(美國)
夏 明
中國治理範式變遷
學術性的概括:中國治理體系的演進,在毛時代(一九四九──一九七八,其中也包括華國鋒過渡的兩年)是以「運動政治」為最鮮明的特徵。鄧時代(一九七九──一九九二年)可叫做「試驗政治」。江澤民時代(一九九三──二○○二年十六大召開)是「工程政治」。胡溫時代(二○○三至今)還有待命名,儘管他們二人一會兒提出「協商政治」和「和諧社會」,一會兒又提出「以人為本」和「可持續性的科學發展」,但我希望他們能夠採納「磨合政治」的範式,從而在共產黨尚存一命之際,主動跳出東方專制主義和共產主義的雙重詛咒,轉型到可持續性發展的民主政體路徑。
毛時代的「運動政治」
毛通過發動無休止的政治運動(即便在經濟領域,他也熱衷政治運動,例如,所謂的「階級鬥爭一抓就靈」,「抓革命,促生產」),推行強制性的政治參與,將整個社會民眾動員起來,建立起一個永久型的「動員型體制」。在毛澤東期盼文革似的政治運動三、五年就該來一次的心態控制下,全體中國人民都成了「職業政治運動員」。
如果我們仔細分析:毛最初通過以遊擊戰為特徵的軍事運動奪取政權,建國後他又試圖以同樣的運動戰略來動員民眾去發展經濟。一旦經濟目標失敗後,毛不得不面對他個人和整個黨的合法性喪失的現實,最後完全是為了政治權力目的來發動政治運動。

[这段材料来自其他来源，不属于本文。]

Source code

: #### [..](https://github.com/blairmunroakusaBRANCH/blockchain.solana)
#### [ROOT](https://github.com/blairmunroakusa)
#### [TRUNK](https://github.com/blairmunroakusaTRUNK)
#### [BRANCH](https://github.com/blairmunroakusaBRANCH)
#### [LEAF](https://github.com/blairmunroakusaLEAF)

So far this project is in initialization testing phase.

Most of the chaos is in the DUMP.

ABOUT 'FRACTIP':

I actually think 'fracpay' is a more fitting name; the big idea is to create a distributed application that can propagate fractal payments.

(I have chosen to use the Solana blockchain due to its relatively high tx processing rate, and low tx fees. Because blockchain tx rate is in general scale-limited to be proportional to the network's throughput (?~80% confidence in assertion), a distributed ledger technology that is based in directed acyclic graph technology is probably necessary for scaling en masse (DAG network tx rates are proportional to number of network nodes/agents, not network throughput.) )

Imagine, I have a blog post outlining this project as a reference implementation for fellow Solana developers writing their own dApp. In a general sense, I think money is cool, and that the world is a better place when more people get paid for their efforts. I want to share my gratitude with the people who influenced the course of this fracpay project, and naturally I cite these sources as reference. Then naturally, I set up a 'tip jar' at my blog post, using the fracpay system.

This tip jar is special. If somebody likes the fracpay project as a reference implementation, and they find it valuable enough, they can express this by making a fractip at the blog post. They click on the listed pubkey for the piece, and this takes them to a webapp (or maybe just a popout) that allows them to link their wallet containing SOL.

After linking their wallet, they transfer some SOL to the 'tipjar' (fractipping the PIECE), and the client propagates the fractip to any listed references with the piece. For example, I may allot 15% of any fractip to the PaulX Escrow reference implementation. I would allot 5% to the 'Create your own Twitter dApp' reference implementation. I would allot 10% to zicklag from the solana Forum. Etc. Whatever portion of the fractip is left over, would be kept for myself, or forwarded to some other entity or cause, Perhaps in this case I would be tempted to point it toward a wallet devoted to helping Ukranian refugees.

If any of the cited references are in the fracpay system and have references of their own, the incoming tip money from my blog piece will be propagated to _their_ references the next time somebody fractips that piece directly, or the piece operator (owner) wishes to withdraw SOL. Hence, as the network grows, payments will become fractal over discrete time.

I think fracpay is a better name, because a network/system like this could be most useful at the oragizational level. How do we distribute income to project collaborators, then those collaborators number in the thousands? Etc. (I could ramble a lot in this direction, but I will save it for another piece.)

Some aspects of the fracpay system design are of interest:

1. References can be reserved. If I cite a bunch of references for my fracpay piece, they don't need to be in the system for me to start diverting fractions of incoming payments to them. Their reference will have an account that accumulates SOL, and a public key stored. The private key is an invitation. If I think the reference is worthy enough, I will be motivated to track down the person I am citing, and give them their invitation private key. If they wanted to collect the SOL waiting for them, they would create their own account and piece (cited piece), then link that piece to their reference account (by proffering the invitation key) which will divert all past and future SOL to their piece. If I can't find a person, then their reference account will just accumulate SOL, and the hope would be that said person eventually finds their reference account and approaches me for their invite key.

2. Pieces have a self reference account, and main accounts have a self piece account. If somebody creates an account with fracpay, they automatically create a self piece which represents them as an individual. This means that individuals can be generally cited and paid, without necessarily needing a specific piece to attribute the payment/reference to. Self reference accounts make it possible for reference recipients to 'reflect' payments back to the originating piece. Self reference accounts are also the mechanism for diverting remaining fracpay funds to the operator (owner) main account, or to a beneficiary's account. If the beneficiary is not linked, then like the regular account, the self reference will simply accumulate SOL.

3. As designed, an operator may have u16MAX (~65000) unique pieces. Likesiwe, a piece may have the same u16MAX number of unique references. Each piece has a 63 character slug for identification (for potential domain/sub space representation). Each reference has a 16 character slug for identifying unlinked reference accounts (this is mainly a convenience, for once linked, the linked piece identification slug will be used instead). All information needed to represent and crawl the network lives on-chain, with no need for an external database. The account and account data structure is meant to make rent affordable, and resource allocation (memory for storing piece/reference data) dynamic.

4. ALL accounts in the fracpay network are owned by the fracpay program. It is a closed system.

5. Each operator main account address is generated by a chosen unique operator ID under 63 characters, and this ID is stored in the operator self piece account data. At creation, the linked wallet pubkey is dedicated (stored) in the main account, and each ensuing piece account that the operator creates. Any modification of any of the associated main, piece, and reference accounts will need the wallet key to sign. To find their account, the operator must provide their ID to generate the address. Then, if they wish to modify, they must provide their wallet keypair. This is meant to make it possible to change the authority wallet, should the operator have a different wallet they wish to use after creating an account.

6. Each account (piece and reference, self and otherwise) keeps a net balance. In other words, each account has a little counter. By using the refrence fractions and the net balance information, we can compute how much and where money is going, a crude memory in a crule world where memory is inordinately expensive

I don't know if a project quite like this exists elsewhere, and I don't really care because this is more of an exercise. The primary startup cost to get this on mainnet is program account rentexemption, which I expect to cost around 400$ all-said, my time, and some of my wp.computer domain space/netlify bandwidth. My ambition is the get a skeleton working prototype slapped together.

毛在折騰百姓的運動中保全自己的權力位置,真可謂「治大國若烹小鮮」。當政治權力完全變成了目的後,此類「革命目標偃息的運動政權」必然為野心家、陰謀家和政治流氓無賴提供機會。二流戲子江青和王洪文得以青雲直上便是佐證。
鄧時代的「試驗政治」
毛澤東把鄧小平作為一個「運動員」折騰,是因為毛最瞭解鄧,他認定了鄧是「死不改悔的走資派」。毛沒有看錯。一旦鄧接上毛和華留下的爛攤子後,崩潰的經濟和失序的社會迫使他用實用主義態度面對現實。鄧自己的三句話概括了他的時代精神:「不管白貓黑貓,抓住老鼠就是好貓」(所謂的「貓論」)。「摸著石頭過河」(所謂的「摸論」)。「有利於發展社會生產力,有利於增強綜合國力,有利於提高人民的生活水平」(所謂的「三個有利於」)。通過這三個跳躍,或如中國老百姓說的「一個石頭、兩隻貓、三條魚」,鄧把中國帶進了「試驗政治」的新階段,並最終引上了「具有中國特色的資本主義道路」。
在鄧試驗政治的早期,除了把經濟搞上去的想法外,鄧並沒有明晰確定的目標和手段。如果我們來分析歸功於鄧的兩大改革措施:農村家庭承包責任制的實行和沿海經濟特區(主要是深圳特區最具重要意義)的建立,鄧的角色都只是「助產士」,而不是「總設計師」。但一九八九年對北京及外省市學生和平民的暴力鎮壓標誌著試驗政治的終結。中國政治經歷三年的彷徨和死寂後,一九九二年鄧小平南巡標誌著中國政治已找到了新的範式。如果我們仔細分析八九年天安門事件和九二年南巡,我們可以看到鄧承擔了「怪異思想的殺手」角色。從此,「穩定壓倒一切」成為鄧氏路線的第一條路軌。鄧奉行的是「發展的專制主義」(或「專制發展論」或「新權威主義」)。但鄧的接班人就沒有前任的政治智商高,所以沒能看管好前人留下的政治遺產。江澤民和李鵬等人抓緊了鄧遺產「專制」的一端,卻沒能顧上「發展」的一頭。中國政治走向保守,中國經濟陷入倒退。因此「六?四」後就聲稱退隱的鄧小平不得不於一九九二年再次出山「南巡」,實乃鄧給江──李班子上的一堂小課,其核心思想是:「不許吵,要團結」。他利用深圳這一平台,重申了他原來試驗政治的重要目標:經濟發展。「發展是硬道理!」成為鄧氏路線的第二條路軌。
江時代的「工程政治」
九十年代後,鄧指定的接班人江澤民很快給自己找到了定位:如果鄧是「總設計師」,那江就自稱「總工程師」──「把鄧小平設計的社會主義改革開放順利完成。」這裡不僅涉及工程施工,還有新設計,還要「維修」。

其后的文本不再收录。